Todos
conocemos a personas que se caracterizan por recordar preferentemente los
hechos malos del pasado, por destacar los aspectos negativos del presente y por
advertir los peligros del futuro. Son aquellos individuos dolientes y afligidos
para quienes “todo tiempo pasado fue peor”, si no fuera porque el presente les
parece todavía más horrible que el pasado y porque están convencidos de que
caminamos veloz e irremisiblemente hacia el caos fatal y hacia la catástrofe
más aniquiladora.
Cuando
comentamos con ellos cualquier suceso, estos conciudadanos inconsolables nos
recuerdan, sobre todo, las calamidades desoladoras, los rostros cínicos, las
miradas crueles y las perversas acciones: la memoria, la razón y la imaginación
constituyen para ellos unas temibles luces que alumbran a un mundo que es para
ellos un sórdido museo de penalidades, un infierno de padecimientos y un antro de vergonzosas perversidades.
En
mi opinión, hemos de defendernos de estos “aguafiestas” para evitar que nos
estropeen la función y nos amarguen la existencia.
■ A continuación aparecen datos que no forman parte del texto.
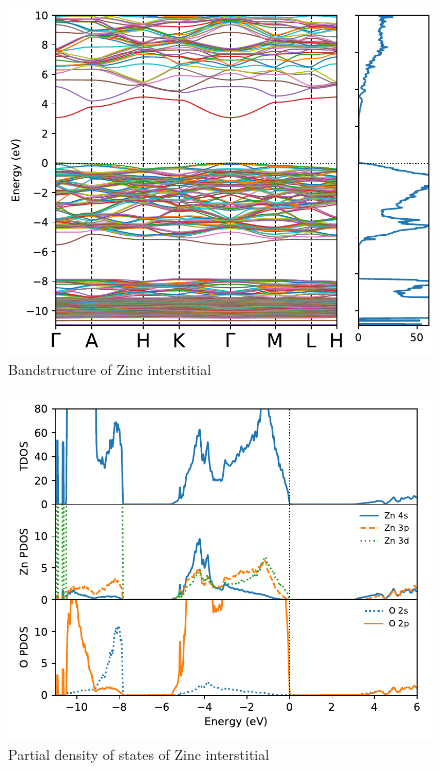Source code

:\begin{figure}[tbh!]
	\centering
	\includegraphics[width=0.6\linewidth]{"images/rnd/band-dos_Zn_i"}
	\caption[Bandstructure of Zinc interstitial]{Bandstructure of Zinc interstitial}
	\label{fig:band-dos_Zn_i}
\end{figure}

\begin{figure}[tbh!]
	\centering
	\includegraphics[width=0.6\linewidth]{"images/rnd/dos-pdos_Zn_i"}
	\caption[Partial density of states of Zinc interstitial]{Partial density of states of Zinc interstitial}
	\label{fig:dos-pdos_Zn_i}
\end{figure}


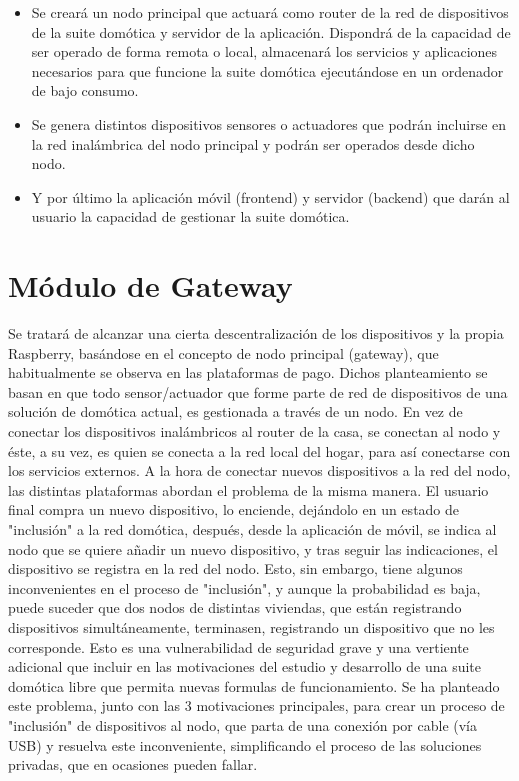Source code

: \begin{itemize}

\item Se creará un nodo principal que actuará como router de la red de dispositivos de la suite domótica y servidor de la aplicación. Dispondrá de la capacidad de ser operado de forma remota o local, almacenará los servicios y aplicaciones necesarios para que funcione la suite domótica ejecutándose en un ordenador de bajo consumo.

\item Se genera distintos dispositivos sensores o actuadores que podrán incluirse en la red inalámbrica del nodo principal y podrán ser operados desde dicho nodo.

\item Y por último la aplicación móvil (frontend) y servidor (backend) que darán al usuario la capacidad de gestionar la suite domótica.

\end{itemize}

\section{Módulo de Gateway}
\label{ch:Capitulo3.2}

Se tratará de alcanzar una cierta descentralización de los dispositivos y la propia Raspberry, basándose en el concepto de nodo principal (gateway), que habitualmente se observa en las plataformas de pago. Dichos planteamiento se basan en que todo sensor/actuador que forme parte de red de dispositivos de una solución de domótica actual, es gestionada a través de un nodo. En vez de conectar los dispositivos inalámbricos al router de la casa, se conectan al nodo y éste, a su vez, es quien se conecta a la red local del hogar, para así conectarse con los servicios externos. A la hora de conectar nuevos dispositivos a la red del nodo, las distintas plataformas abordan el problema de la misma manera. El usuario final compra un nuevo dispositivo, lo enciende, dejándolo en un estado de "inclusión" a la red domótica, después, desde la aplicación de móvil, se indica al nodo que se quiere añadir un nuevo dispositivo, y tras seguir las indicaciones, el dispositivo se registra en la red del nodo. Esto, sin embargo, tiene algunos inconvenientes en el proceso de "inclusión", y aunque la probabilidad es baja, puede suceder que dos nodos de distintas viviendas, que están registrando dispositivos simultáneamente, terminasen, registrando un dispositivo que no les corresponde. Esto es una vulnerabilidad de seguridad grave y una vertiente adicional que incluir en las motivaciones del estudio y desarrollo de una suite domótica libre que permita nuevas formulas de funcionamiento. Se ha planteado este problema, junto con las 3 motivaciones principales, para crear un proceso de "inclusión" de dispositivos al nodo, que parta de una conexión por cable (vía USB) y resuelva este inconveniente, simplificando el proceso de las soluciones privadas, que en ocasiones pueden fallar.

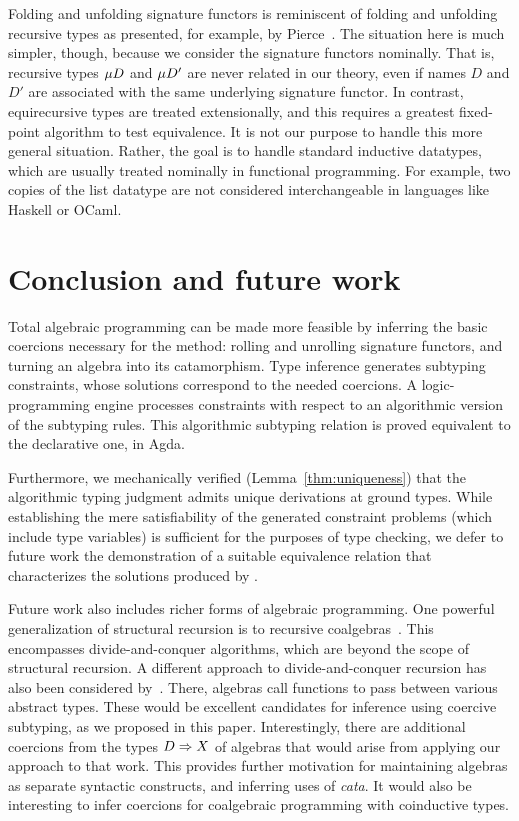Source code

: \documentclass[runningheads]{llncs}
\begin{document}
Folding and unfolding signature functors is reminiscent of folding and
unfolding recursive types as presented, for example, by
Pierce~\cite{pierce02}.  The situation here is much simpler, though,
because we consider the signature functors nominally.  That is,
recursive types $\sMu{D}$ and $\sMu{D'}$ are never related in our
theory, even if names $D$ and $D'$ are associated with the same
underlying signature functor.  In contrast, equirecursive types are
treated extensionally, and this requires a greatest fixed-point
algorithm to test equivalence.  It is not our purpose to handle this
more general situation.  Rather, the goal is to handle standard
inductive datatypes, which are usually treated nominally in functional
programming.  For example, two copies of the list datatype are not
considered interchangeable in languages like Haskell or OCaml.

\section{Conclusion and future work} %

Total algebraic programming can be made more feasible by inferring the
basic coercions necessary for the method: rolling and unrolling
signature functors, and turning an algebra into its catamorphism.
Type inference generates subtyping constraints, whose solutions
correspond to the needed coercions.  A logic-programming engine
processes constraints with respect to an algorithmic version of the
subtyping rules.  This algorithmic subtyping relation is proved
equivalent to the declarative one, in Agda.

Furthermore, we mechanically verified (Lemma~\ref{thm:uniqueness}) that the
algorithmic typing judgment admits unique derivations at ground types. While
establishing the mere satisfiability of the generated constraint problems (which
include type variables) is sufficient for the purposes of type checking, we
defer to future work the demonstration of a suitable equivalence relation that
characterizes the solutions produced by .

Future work also includes richer forms of algebraic programming.  One
powerful generalization of structural recursion is to recursive
coalgebras~\cite{capretta+06}.  This encompasses divide-and-conquer
algorithms, which are beyond the scope of structural recursion.  A
different approach to divide-and-conquer recursion has also been
considered by~\cite{abreu+23}.  There, algebras call functions to
pass between various abstract types.  These would be excellent
candidates for inference using coercive subtyping, as we proposed in
this paper.  Interestingly, there are additional coercions from the
types $D \sAlg X$ of algebras that would arise from applying our
approach to that work.  This provides further motivation for
maintaining algebras as separate syntactic constructs, and inferring
uses of \textit{cata}.  It would also be interesting to infer
coercions for coalgebraic programming with coinductive types.
\end{document}
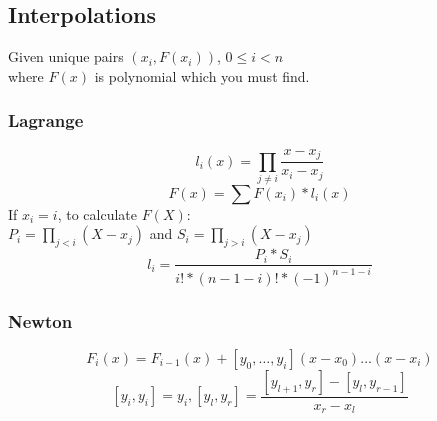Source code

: \subsection{Interpolations}
Given unique pairs $(x_i, F(x_i))$, $0 \le i < n$\\ 
where $F(x)$ is polynomial which you must find.
\subsubsection{Lagrange}
$$l_i(x) = \prod_{j \ne i} \frac{x - x_j}{x_i - x_j}$$
$$F(x) = \sum F(x_i) * l_i(x)$$
If $x_i = i$, to calculate $F(X)$:\\
$P_i = \prod_{j < i} (X - x_j)$ and 
$S_i = \prod_{j > i} (X - x_j)$\\
$$l_i = \frac{P_i * S_i}{i! * (n - 1 - i)! * (-1)^{n - 1 - i}}$$ 
\subsubsection{Newton}
$$F_i(x) = F_{i - 1}(x) + [y_0, \dots, y_i](x - x_0)\dots(x - x_i)$$
$$[y_i, y_i] = y_i, [y_l,y_r] = \frac{[y_{l+1}, y_r] - [y_l, y_{r - 1}]}{x_r - x_l}$$





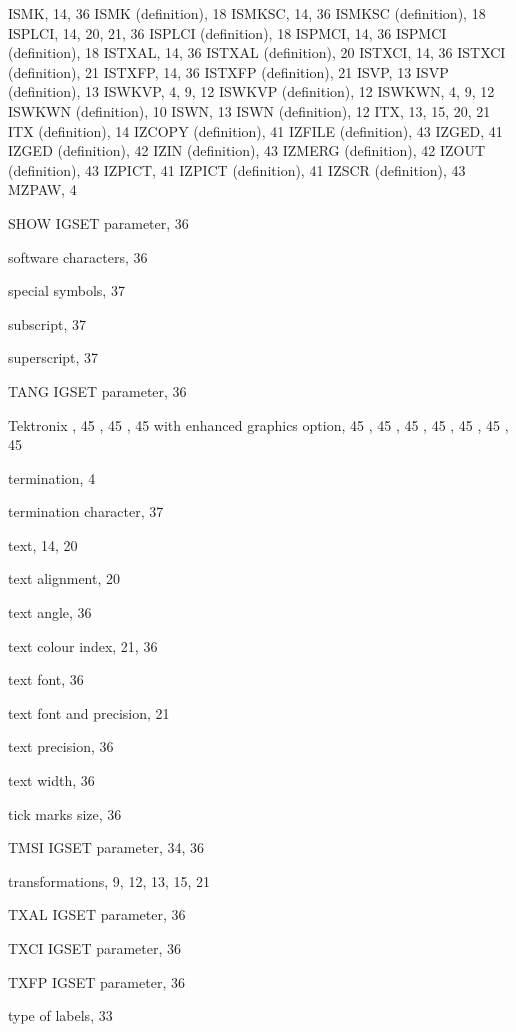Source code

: \begin{theindex}
    \subitem ISMK, 14, 36
    \subitem ISMK (definition), 18
    \subitem ISMKSC, 14, 36
    \subitem ISMKSC (definition), 18
    \subitem ISPLCI, 14, 20, 21, 36
    \subitem ISPLCI (definition), 18
    \subitem ISPMCI, 14, 36
    \subitem ISPMCI (definition), 18
    \subitem ISTXAL, 14, 36
    \subitem ISTXAL (definition), 20
    \subitem ISTXCI, 14, 36
    \subitem ISTXCI (definition), 21
    \subitem ISTXFP, 14, 36
    \subitem ISTXFP (definition), 21
    \subitem ISVP, 13
    \subitem ISVP (definition), 13
    \subitem ISWKVP, 4, 9, 12
    \subitem ISWKVP (definition), 12
    \subitem ISWKWN, 4, 9, 12
    \subitem ISWKWN (definition), 10
    \subitem ISWN, 13
    \subitem ISWN (definition), 12
    \subitem ITX, 13, 15, 20, 21
    \subitem ITX (definition), 14
    \subitem IZCOPY (definition), 41
    \subitem IZFILE (definition), 43
    \subitem IZGED, 41
    \subitem IZGED (definition), 42
    \subitem IZIN (definition), 43
    \subitem IZMERG (definition), 42
    \subitem IZOUT (definition), 43
    \subitem IZPICT, 41
    \subitem IZPICT (definition), 41
    \subitem IZSCR (definition), 43
    \subitem MZPAW, 4
 
  \indexspace
 
  \item SHOW
    \subitem IGSET parameter, 36
  \item software characters, 36
  \item special symbols, 37
  \item subscript, 37
  \item superscript, 37
 
  \indexspace
 
  \item TANG
    \subitem IGSET parameter, 36
  \item Tektronix
    , 45
    , 45
    , 45
      \subsubitem with enhanced graphics option, 45
    , 45
    , 45
    , 45
    , 45
    , 45
    , 45
  \item termination, 4
  \item termination character, 37
  \item text, 14, 20
  \item text alignment, 20
  \item text angle, 36
  \item text colour index, 21, 36
  \item text font, 36
  \item text font and precision, 21
  \item text precision, 36
  \item text width, 36
  \item tick marks size, 36
  \item TMSI
    \subitem IGSET parameter, 34, 36
  \item transformations, 9, 12, 13, 15, 21
  \item TXAL
    \subitem IGSET parameter, 36
  \item TXCI
    \subitem IGSET parameter, 36
  \item TXFP
    \subitem IGSET parameter, 36
  \item type of labels, 33
 

\end{theindex}

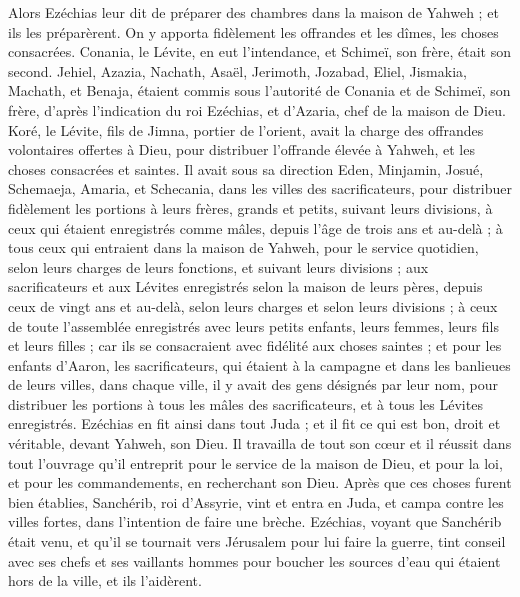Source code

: \begin{multicols}{2}
Alors Ezéchias leur dit de préparer des chambres dans la maison de Yahweh ; et ils les préparèrent.
On y apporta fidèlement les offrandes et les dîmes, les choses consacrées. Conania, le Lévite, en eut l'intendance, et Schimeï, son frère, était son second.
Jehiel, Azazia, Nachath, Asaël, Jerimoth, Jozabad, Eliel, Jismakia, Machath, et Benaja, étaient commis sous l'autorité de Conania et de Schimeï, son frère, d’après l’indication du roi Ezéchias, et d'Azaria, chef de la maison de Dieu.
Koré, le Lévite, fils de Jimna, portier de l'orient, avait la charge des offrandes volontaires offertes à Dieu, pour distribuer l'offrande élevée à Yahweh, et les choses consacrées et saintes.
Il avait sous sa direction Eden, Minjamin, Josué, Schemaeja, Amaria, et Schecania, dans les villes des sacrificateurs, pour distribuer fidèlement les portions à leurs frères, grands et petits, suivant leurs divisions,
à ceux qui étaient enregistrés comme mâles, depuis l'âge de trois ans et au-delà ; à tous ceux qui entraient dans la maison de Yahweh, pour le service quotidien, selon leurs charges de leurs fonctions, et suivant leurs divisions ;
aux sacrificateurs et aux Lévites enregistrés selon la maison de leurs pères, depuis ceux de vingt ans et au-delà, selon leurs charges et selon leurs divisions ;
à ceux de toute l'assemblée enregistrés avec leurs petits enfants, leurs femmes, leurs fils et leurs filles ; car ils se consacraient avec fidélité aux choses saintes ;
et pour les enfants d'Aaron, les sacrificateurs, qui étaient à la campagne et dans les banlieues de leurs villes, dans chaque ville, il y avait des gens désignés par leur nom, pour distribuer les portions à tous les mâles des sacrificateurs, et à tous les Lévites enregistrés.
Ezéchias en fit ainsi dans tout Juda ; et il fit ce qui est bon, droit et véritable, devant Yahweh, son Dieu.
Il travailla de tout son cœur et il réussit dans tout l'ouvrage qu'il entreprit pour le service de la maison de Dieu, et pour la loi, et pour les commandements, en recherchant son Dieu.
\VerseOne{}Après que ces choses furent bien établies, Sanchérib, roi d’Assyrie, vint et entra en Juda, et campa contre les villes fortes, dans l'intention de faire une brèche.
Ezéchias, voyant que Sanchérib était venu, et qu'il se tournait vers Jérusalem pour lui faire la guerre,
tint conseil avec ses chefs et ses vaillants hommes pour boucher les sources d'eau qui étaient hors de la ville, et ils l'aidèrent.

\end{multicols}

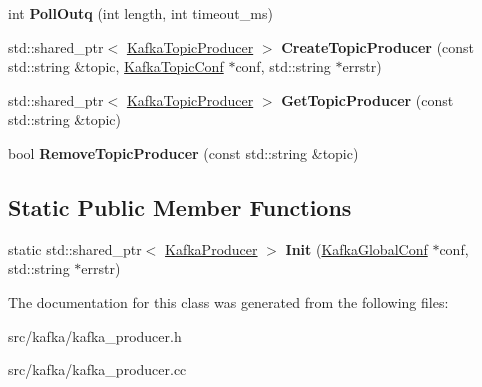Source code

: \begin{DoxyCompactItemize}
\item 
int {\bfseries Poll\+Outq} (int length, int timeout\+\_\+ms)\hypertarget{classlog2hdfs_1_1KafkaProducer_a47b7fd4233de4d031a5ced43ea5f3143}{}\label{classlog2hdfs_1_1KafkaProducer_a47b7fd4233de4d031a5ced43ea5f3143}

\item 
std\+::shared\+\_\+ptr$<$ \hyperlink{classlog2hdfs_1_1KafkaTopicProducer}{Kafka\+Topic\+Producer} $>$ {\bfseries Create\+Topic\+Producer} (const std\+::string \&topic, \hyperlink{classlog2hdfs_1_1KafkaTopicConf}{Kafka\+Topic\+Conf} $\ast$conf, std\+::string $\ast$errstr)\hypertarget{classlog2hdfs_1_1KafkaProducer_a6a575d829809d57079cb1b7dfaa1a0da}{}\label{classlog2hdfs_1_1KafkaProducer_a6a575d829809d57079cb1b7dfaa1a0da}

\item 
std\+::shared\+\_\+ptr$<$ \hyperlink{classlog2hdfs_1_1KafkaTopicProducer}{Kafka\+Topic\+Producer} $>$ {\bfseries Get\+Topic\+Producer} (const std\+::string \&topic)\hypertarget{classlog2hdfs_1_1KafkaProducer_a381bbd9402c540a5fb5d1db4704ab2b6}{}\label{classlog2hdfs_1_1KafkaProducer_a381bbd9402c540a5fb5d1db4704ab2b6}

\item 
bool {\bfseries Remove\+Topic\+Producer} (const std\+::string \&topic)\hypertarget{classlog2hdfs_1_1KafkaProducer_aa9e087dc8eb96bcf36865885843d4919}{}\label{classlog2hdfs_1_1KafkaProducer_aa9e087dc8eb96bcf36865885843d4919}

\end{DoxyCompactItemize}
\subsection*{Static Public Member Functions}
\begin{DoxyCompactItemize}
\item 
static std\+::shared\+\_\+ptr$<$ \hyperlink{classlog2hdfs_1_1KafkaProducer}{Kafka\+Producer} $>$ {\bfseries Init} (\hyperlink{classlog2hdfs_1_1KafkaGlobalConf}{Kafka\+Global\+Conf} $\ast$conf, std\+::string $\ast$errstr)\hypertarget{classlog2hdfs_1_1KafkaProducer_a3173956fc8555ceff400153364f5296b}{}\label{classlog2hdfs_1_1KafkaProducer_a3173956fc8555ceff400153364f5296b}

\end{DoxyCompactItemize}


The documentation for this class was generated from the following files\+:\begin{DoxyCompactItemize}
\item 
src/kafka/kafka\+\_\+producer.\+h\item 
src/kafka/kafka\+\_\+producer.\+cc\end{DoxyCompactItemize}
Sin caer en ingenuos
optimismos, hemos de buscar la fórmula
eficaz para evitar que esta desolación pesimista nos contagie y tiña toda
nuestra existencia con los colores lúgubres de sus lamentos pero, además, hemos
de encontrar un acicate en el que agarrarnos y una clave que nos ayude a
interpretar los signos de esperanza que lucen en medio de ese oscuro paisaje.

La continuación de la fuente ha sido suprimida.